→ **The task**:
Go through the records and extract every line with the word "mathrm".

→ **Data supplied**:

------------------------------------------------

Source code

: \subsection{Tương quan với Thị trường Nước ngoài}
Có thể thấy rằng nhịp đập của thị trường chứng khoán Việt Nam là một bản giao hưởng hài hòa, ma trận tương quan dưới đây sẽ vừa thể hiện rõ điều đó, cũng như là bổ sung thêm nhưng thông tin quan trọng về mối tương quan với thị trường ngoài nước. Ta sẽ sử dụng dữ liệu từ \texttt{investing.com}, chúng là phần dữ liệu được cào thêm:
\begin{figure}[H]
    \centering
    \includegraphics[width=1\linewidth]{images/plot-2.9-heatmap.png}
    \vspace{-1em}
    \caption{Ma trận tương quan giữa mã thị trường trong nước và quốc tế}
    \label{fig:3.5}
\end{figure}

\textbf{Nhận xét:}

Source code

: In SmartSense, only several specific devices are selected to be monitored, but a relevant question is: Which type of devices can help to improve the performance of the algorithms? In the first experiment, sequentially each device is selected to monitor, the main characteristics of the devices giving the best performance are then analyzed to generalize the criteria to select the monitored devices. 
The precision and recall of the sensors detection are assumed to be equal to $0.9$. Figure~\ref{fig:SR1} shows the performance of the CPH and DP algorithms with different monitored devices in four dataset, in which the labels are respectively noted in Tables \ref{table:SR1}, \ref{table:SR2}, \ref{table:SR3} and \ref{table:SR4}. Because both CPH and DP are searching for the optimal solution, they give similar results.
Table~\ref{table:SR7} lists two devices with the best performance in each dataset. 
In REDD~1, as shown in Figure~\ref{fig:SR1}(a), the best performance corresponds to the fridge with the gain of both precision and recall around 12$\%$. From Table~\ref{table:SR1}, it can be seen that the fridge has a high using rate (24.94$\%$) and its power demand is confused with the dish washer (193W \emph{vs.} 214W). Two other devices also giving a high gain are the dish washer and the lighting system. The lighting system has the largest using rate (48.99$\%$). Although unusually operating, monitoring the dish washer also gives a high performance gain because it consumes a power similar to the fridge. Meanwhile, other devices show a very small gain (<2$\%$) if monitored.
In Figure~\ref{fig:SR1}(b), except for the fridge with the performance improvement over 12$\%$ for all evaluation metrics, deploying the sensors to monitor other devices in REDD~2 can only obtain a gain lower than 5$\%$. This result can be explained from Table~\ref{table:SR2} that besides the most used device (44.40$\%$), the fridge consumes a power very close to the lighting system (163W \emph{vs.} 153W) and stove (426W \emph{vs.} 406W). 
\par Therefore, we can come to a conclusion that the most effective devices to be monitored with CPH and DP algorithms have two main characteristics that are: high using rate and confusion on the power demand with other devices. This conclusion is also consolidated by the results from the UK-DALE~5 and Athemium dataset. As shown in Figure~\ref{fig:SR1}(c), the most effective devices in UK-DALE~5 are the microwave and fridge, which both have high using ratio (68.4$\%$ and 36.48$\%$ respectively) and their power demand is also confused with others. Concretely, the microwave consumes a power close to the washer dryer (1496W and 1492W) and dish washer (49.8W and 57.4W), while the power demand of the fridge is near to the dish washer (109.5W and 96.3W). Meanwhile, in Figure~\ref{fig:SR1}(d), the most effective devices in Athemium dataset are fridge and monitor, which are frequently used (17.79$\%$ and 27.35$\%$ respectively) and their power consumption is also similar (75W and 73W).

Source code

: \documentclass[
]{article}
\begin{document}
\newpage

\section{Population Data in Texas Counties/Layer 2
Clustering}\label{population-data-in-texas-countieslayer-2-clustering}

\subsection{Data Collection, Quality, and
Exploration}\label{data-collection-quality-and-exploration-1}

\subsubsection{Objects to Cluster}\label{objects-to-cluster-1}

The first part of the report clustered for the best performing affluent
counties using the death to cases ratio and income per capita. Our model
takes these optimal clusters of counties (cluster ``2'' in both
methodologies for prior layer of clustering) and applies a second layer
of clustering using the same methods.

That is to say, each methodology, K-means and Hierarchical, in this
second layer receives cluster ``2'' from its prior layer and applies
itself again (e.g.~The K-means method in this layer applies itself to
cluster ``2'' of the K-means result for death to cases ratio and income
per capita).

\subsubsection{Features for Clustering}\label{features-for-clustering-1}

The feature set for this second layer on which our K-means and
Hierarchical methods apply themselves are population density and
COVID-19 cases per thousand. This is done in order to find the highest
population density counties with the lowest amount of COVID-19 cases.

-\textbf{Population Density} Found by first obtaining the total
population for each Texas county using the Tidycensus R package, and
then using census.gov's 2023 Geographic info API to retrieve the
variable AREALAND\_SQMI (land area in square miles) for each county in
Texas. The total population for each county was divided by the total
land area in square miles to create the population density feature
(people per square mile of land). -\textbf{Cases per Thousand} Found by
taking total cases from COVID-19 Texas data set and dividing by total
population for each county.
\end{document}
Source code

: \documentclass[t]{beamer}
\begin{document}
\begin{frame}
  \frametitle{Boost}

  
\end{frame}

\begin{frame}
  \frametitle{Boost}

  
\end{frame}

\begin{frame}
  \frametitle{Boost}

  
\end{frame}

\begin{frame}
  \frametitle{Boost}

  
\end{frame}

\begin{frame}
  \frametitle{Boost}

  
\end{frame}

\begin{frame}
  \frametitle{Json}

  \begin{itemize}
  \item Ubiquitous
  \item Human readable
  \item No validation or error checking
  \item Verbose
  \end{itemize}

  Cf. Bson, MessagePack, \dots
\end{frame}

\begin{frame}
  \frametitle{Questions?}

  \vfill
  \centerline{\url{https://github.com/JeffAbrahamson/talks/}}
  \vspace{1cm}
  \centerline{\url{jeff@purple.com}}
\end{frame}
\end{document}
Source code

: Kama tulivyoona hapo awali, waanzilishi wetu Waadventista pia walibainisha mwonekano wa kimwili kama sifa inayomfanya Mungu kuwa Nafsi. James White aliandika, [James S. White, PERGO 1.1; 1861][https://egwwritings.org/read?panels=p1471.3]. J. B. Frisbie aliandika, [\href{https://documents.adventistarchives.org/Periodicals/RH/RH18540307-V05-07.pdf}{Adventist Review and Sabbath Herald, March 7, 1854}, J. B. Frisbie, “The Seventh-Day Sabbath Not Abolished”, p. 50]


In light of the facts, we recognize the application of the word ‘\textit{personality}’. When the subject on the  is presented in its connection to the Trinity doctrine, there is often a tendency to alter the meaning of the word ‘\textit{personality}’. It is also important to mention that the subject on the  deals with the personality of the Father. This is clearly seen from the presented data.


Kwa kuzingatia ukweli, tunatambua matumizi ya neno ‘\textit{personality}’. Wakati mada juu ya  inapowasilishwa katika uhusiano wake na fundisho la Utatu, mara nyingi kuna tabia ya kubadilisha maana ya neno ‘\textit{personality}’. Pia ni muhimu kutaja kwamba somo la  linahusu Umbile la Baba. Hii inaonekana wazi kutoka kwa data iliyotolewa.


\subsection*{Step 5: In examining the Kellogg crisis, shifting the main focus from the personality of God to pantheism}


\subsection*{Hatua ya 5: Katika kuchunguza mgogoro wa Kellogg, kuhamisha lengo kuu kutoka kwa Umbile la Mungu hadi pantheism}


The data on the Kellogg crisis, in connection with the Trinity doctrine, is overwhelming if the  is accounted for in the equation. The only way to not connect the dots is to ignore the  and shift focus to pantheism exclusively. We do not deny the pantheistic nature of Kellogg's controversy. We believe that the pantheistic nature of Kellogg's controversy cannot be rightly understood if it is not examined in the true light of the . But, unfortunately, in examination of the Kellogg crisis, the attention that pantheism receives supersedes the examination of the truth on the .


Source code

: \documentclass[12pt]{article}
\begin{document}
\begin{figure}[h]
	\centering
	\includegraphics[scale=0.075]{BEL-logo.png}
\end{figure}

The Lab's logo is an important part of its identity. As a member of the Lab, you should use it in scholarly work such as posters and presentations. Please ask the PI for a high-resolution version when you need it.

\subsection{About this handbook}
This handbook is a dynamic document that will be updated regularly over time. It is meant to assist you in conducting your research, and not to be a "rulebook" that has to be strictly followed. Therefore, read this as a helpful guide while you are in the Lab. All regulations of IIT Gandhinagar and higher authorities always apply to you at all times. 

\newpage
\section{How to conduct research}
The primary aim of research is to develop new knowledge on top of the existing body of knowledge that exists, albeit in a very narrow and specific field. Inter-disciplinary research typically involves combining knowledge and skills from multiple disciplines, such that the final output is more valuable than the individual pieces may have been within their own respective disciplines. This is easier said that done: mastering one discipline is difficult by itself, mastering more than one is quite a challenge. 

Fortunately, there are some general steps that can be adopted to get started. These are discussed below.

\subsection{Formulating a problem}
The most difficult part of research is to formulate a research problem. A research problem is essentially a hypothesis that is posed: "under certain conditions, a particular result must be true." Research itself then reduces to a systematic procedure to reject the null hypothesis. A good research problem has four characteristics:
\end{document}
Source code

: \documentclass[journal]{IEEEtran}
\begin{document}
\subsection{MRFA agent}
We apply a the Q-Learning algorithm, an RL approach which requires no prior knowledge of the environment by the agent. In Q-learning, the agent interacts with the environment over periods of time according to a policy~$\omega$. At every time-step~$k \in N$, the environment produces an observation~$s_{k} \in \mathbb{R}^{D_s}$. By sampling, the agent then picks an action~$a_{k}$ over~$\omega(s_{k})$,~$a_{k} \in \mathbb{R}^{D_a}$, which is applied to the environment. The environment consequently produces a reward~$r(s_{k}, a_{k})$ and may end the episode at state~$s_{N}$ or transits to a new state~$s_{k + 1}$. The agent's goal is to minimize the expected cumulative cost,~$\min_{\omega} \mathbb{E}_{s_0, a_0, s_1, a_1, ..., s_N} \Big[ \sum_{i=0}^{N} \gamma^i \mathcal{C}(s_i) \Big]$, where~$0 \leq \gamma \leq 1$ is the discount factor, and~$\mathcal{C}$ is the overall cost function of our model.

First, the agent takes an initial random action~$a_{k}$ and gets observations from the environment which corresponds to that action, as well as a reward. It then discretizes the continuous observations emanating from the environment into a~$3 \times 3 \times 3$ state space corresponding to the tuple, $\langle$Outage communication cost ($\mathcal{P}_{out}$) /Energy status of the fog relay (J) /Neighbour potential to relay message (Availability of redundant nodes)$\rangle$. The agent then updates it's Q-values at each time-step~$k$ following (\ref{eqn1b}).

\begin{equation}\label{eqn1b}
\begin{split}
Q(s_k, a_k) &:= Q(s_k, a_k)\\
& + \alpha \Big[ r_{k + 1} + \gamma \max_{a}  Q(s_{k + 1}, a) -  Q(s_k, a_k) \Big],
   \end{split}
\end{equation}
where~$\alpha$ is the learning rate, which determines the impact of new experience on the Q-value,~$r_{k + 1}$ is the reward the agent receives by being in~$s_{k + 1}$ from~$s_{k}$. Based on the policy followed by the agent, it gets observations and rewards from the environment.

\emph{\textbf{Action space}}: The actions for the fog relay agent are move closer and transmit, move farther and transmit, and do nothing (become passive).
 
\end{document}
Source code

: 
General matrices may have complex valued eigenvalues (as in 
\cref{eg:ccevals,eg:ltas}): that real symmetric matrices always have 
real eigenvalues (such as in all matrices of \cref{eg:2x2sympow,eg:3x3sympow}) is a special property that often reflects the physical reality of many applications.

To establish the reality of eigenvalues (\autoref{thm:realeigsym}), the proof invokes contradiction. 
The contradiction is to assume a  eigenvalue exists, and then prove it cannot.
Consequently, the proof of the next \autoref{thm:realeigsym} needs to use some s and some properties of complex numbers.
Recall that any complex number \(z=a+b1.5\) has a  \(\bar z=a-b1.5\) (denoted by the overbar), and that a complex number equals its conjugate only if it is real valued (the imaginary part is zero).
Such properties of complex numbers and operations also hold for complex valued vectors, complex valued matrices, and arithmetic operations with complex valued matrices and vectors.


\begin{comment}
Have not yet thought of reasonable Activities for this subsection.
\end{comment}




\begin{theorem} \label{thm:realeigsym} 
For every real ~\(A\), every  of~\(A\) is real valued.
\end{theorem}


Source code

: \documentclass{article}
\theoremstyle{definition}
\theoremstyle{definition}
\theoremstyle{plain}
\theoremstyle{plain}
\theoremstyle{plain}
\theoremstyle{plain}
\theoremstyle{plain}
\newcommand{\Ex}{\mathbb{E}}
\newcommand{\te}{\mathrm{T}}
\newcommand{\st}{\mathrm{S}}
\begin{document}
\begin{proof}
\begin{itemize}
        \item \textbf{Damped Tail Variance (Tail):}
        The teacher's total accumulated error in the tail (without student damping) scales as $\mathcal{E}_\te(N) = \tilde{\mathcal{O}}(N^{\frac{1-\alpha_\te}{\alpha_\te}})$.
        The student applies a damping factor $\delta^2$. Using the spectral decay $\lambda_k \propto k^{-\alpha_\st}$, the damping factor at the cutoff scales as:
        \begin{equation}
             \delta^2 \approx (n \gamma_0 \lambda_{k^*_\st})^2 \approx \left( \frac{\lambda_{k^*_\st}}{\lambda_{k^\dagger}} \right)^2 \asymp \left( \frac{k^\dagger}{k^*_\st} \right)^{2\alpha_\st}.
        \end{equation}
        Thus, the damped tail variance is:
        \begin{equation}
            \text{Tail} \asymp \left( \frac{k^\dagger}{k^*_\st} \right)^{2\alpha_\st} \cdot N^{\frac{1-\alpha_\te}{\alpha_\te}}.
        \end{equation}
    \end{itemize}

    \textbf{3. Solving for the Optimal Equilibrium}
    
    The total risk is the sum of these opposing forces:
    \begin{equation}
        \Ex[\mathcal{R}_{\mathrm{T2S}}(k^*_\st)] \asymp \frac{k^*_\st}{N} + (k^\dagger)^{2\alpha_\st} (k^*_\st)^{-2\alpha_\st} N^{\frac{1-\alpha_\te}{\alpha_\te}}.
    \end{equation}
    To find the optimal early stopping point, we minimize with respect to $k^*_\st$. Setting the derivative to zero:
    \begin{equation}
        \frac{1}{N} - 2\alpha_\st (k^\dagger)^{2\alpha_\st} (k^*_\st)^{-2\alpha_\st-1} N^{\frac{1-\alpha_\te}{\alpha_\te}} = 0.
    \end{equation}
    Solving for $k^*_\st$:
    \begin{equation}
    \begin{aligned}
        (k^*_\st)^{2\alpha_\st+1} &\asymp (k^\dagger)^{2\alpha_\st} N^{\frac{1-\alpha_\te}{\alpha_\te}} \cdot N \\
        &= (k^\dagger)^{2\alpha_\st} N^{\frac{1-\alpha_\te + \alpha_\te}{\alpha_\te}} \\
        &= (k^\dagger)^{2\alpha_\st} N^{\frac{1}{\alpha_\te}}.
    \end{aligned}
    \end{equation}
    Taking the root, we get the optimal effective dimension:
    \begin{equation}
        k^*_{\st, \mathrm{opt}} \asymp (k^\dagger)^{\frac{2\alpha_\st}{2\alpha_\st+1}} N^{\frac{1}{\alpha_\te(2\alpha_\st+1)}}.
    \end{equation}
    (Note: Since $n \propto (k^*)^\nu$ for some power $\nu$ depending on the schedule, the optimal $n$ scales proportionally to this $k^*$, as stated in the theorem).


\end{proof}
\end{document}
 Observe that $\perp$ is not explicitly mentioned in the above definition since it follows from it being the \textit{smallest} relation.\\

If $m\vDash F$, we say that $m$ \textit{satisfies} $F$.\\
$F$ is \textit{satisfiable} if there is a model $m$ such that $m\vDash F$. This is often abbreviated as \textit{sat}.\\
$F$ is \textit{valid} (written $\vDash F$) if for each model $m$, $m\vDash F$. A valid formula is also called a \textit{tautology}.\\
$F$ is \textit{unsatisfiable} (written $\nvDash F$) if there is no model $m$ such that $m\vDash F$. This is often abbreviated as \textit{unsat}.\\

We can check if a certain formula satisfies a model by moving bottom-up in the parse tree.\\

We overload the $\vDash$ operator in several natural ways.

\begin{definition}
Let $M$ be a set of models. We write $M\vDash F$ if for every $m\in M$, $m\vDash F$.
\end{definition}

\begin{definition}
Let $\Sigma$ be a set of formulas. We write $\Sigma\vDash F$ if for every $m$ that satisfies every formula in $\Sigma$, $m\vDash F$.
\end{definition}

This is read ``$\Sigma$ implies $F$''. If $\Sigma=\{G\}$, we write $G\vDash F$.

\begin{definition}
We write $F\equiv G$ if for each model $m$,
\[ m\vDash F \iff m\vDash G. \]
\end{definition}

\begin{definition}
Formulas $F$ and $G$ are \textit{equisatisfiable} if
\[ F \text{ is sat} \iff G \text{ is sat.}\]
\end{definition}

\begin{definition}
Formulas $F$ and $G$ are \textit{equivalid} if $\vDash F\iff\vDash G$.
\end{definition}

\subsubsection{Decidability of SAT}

------------------------------------------------

→ **Result below**:
\newcommand{\te}{\mathrm{T}}
\newcommand{\st}{\mathrm{S}}
        \Ex[\mathcal{R}_{\mathrm{T2S}}(k^*_\st)] \asymp \frac{k^*_\st}{N} + (k^\dagger)^{2\alpha_\st} (k^*_\st)^{-2\alpha_\st} N^{\frac{1-\alpha_\te}{\alpha_\te}}.
        k^*_{\st, \mathrm{opt}} \asymp (k^\dagger)^{\frac{2\alpha_\st}{2\alpha_\st+1}} N^{\frac{1}{\alpha_\te(2\alpha_\st+1)}}.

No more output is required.